◆ **Problem details**: Extract the lines up to and including the one that contains "## Description", starting with the first line of the entries below, and omit the pictures.

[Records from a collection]

• • • • • • •

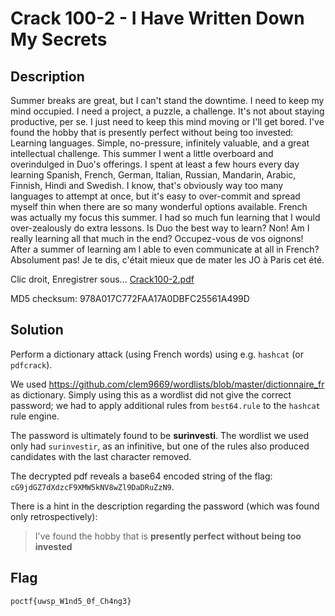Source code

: # Crack 100-2 - I Have Written Down My Secrets
## Description
Summer breaks are great, but I can't stand the downtime. I need to keep my mind occupied. I need a project, a puzzle, a challenge. It's not about staying productive, per se. I just need to keep this mind moving or I'll get bored. I've found the hobby that is presently perfect without being too invested: Learning languages. Simple, no-pressure, infinitely valuable, and a great intellectual challenge. This summer I went a little overboard and overindulged in Duo's offerings. I spent at least a few hours every day learning Spanish, French, German, Italian, Russian, Mandarin, Arabic, Finnish, Hindi and Swedish. I know, that's obviously way too many languages to attempt at once, but it's easy to over-commit and spread myself thin when there are so many wonderful options available. French was actually my focus this summer. I had so much fun learning that I would over-zealously do extra lessons. Is Duo the best way to learn? Non! Am I really learning all that much in the end? Occupez-vous de vos oignons! After a summer of learning am I able to even communicate at all in French? Absolument pas! Je te dis, c'était mieux que de mater les JO à Paris cet été.

Clic droit, Enregistrer sous... [Crack100-2.pdf](https://pointeroverflowctf.com/static/Crack100-2.pdf)

MD5 checksum: 978A017C772FAA17A0DBFC25561A499D

## Solution
Perform a dictionary attack (using French words) using e.g. `hashcat` (or `pdfcrack`).

We used https://github.com/clem9669/wordlists/blob/master/dictionnaire_fr as dictionary.
Simply using this as a wordlist did not give the correct password; we had to apply additional rules from `best64.rule` to the `hashcat` rule engine.

The password is ultimately found to be **surinvesti**. The wordlist we used only had `surinvestir`, as an infinitive, but one of the rules also produced candidates with the last character removed.

The decrypted pdf reveals a base64 encoded string of the flag: `cG9jdGZ7dXdzcF9XMW5kNV8wZl9DaDRuZzN9`.

There is a hint in the description regarding the password (which was found only retrospectively): 
> I've found the hobby that is **presently perfect without being too invested**

## Flag
`poctf{uwsp_W1nd5_0f_Ch4ng3}`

• • • • • • •

◆ **Problem solution**:
Source code

: # Crack 100-2 - I Have Written Down My Secrets
## Description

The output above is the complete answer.